At present, there is a lack of a generally accepted framework for data mining - the quest for such a framework is a major research priority. The most promising approach to this task is taken by inductive databases (IDBs) that contain not only data but also patterns. Patterns can be either local patterns, which describe properties of a subset of data, such as frequent itemsets, or global models such as decision trees which are predictive in nature and characterize the whole dataset. In an IDB, inductive queries can be used to generate, manipulate, and apply patterns. The IDB framework is appealing as a theory for data mining because it employs declarative queries instead of ad hoc procedural constructs. Declarative queries are often formulated using constraints so inductive querying is closely related to constraint-based data mining. The IDB framework is also appealing for data mining applications as it supports the process of knowledge discovery in databases (KDD) - the results of one inductive query may be used as input for another, thereby supporting multi-step KDD scenarios. Project IQ aims to develop the theory and practical approaches to inductive querying of global models, as well as the answering of complex inductive queries that involve both local patterns and global models. Based on this, showcase IDBs in the area of bioinformatics will be developed that will enable users to query data about drug activity, gene expression, gene function and protein sequences. Objectives:

  • To develop a sound, theoretical understanding of inductive querying that enables one to develop effective inductive database systems and to apply them to significant real-life applications.

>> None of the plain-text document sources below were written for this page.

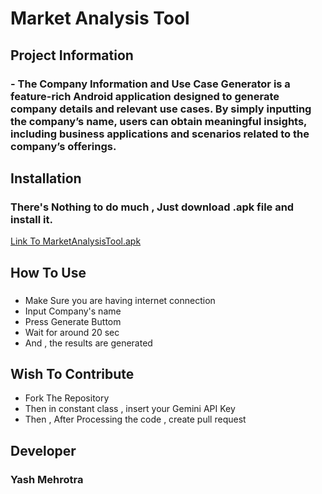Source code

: # Market Analysis Tool
## Project Information
### - The Company Information and Use Case Generator is a feature-rich Android application designed to generate company details and relevant use cases. By simply inputting the company’s name, users can obtain meaningful insights, including business applications and scenarios related to the company’s offerings.
## Installation
### There's Nothing to do much , Just download .apk file and install it.
  [Link To MarketAnalysisTool.apk]("https://drive.google.com/file/d/13HAPpdq62yVFbEpbqwM1qrNBgKzUPTbp/view?usp=sharing")
## How To Use
### 
 - Make Sure you are having internet connection
 - Input Company's name
 - Press Generate Buttom
 - Wait for around 20 sec
 - And , the results are generated

## Wish To Contribute
 - Fork The Repository
 - Then in constant class , insert your Gemini API Key
 - Then , After Processing the code , create pull request
## Developer
 ### Yash Mehrotra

  • Develop a number of significant show-case applications of inductive databases in the area of bioinformatics. The key criteria for success will be if the new inductive querying techniques contribute to new scientific insights. This may be measured by the number and quality of scientific publications in the application domain and by comparing the performance of the new inductive querying techniques to existing data mining techniques.

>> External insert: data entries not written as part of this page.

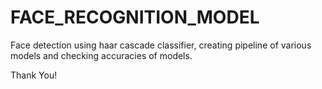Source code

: # FACE_RECOGNITION_MODEL

Face detection using haar cascade classifier,  creating pipeline of various models and checking accuracies of models.

Thank You!
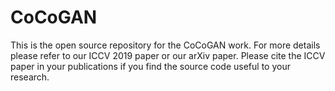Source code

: # CoCoGAN

This is the open source repository for the CoCoGAN work. For more details please refer to our ICCV 2019 paper or our arXiv paper. Please cite the ICCV paper in your publications if you find the source code useful to your research.
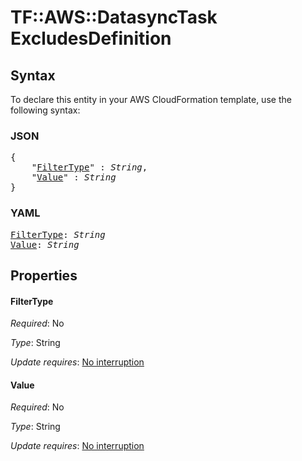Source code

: # TF::AWS::DatasyncTask ExcludesDefinition

## Syntax

To declare this entity in your AWS CloudFormation template, use the following syntax:

### JSON

<pre>
{
    "<a href="#filtertype" title="FilterType">FilterType</a>" : <i>String</i>,
    "<a href="#value" title="Value">Value</a>" : <i>String</i>
}
</pre>

### YAML

<pre>
<a href="#filtertype" title="FilterType">FilterType</a>: <i>String</i>
<a href="#value" title="Value">Value</a>: <i>String</i>
</pre>

## Properties

#### FilterType

_Required_: No

_Type_: String

_Update requires_: [No interruption](https://docs.aws.amazon.com/AWSCloudFormation/latest/UserGuide/using-cfn-updating-stacks-update-behaviors.html#update-no-interrupt)

#### Value

_Required_: No

_Type_: String

_Update requires_: [No interruption](https://docs.aws.amazon.com/AWSCloudFormation/latest/UserGuide/using-cfn-updating-stacks-update-behaviors.html#update-no-interrupt)


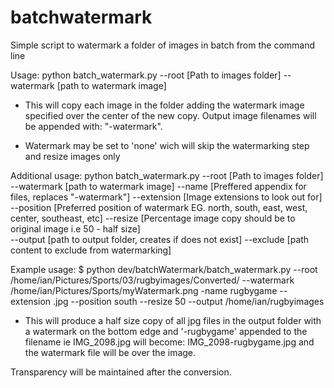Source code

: # batchwatermark
Simple script to watermark a folder of images in batch from the command line

Usage: python batch_watermark.py --root [Path to images folder] --watermark [path to watermark image] 

- This will copy each image in the folder adding the watermark image specified over the center of the new copy.  Output image filenames will be appended with: "-watermark".

- Watermark may be set to 'none' wich will skip the watermarking step and resize images only

Additional usage: python batch_watermark.py --root [Path to images folder] --watermark [path to watermark image] --name [Preffered appendix for files, replaces "-watermark"]
							--extension [Image extensions to look out for]  --position [Preferred position of watermark EG. north, south, east, west, center, southeast, etc]
							--resize [Percentage image copy should be to original image i.e 50 - half size]  
							--output [path to output folder, creates if does not exist] --exclude [path content to exclude from watermarking]

Example usage:
$ python dev/batchWatermark/batch_watermark.py --root /home/ian/Pictures/Sports/03/rugbyimages/Converted/ --watermark /home/ian/Pictures/Sports/myWatermark.png 
						-name rugbygame --extension .jpg --position south --resize 50 --output /home/ian/rugbyimages

- This will produce a half size copy of all jpg files in the output folder with a watermark on the bottom edge and '-rugbygame' 
	appended to the filename ie IMG_2098.jpg  will become: IMG_2098-rugbygame.jpg and the watermark file will be over the image.

Transparency will be maintained after the conversion.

  • Further develop the relevant theory, representations and primitives for local pattern and global model mining, and integrate these into expressive, inductive query languages that enable one to discover new knowledge on the basis of data. The key criteria for success will be if the new inductive query languages and techniques support a wide range of different pattern representations and a wide range of data mining tasks, such as prediction and clustering.
  • To identify the database issues for inductive querying, such as optimization, scaling of large datasets, and integration.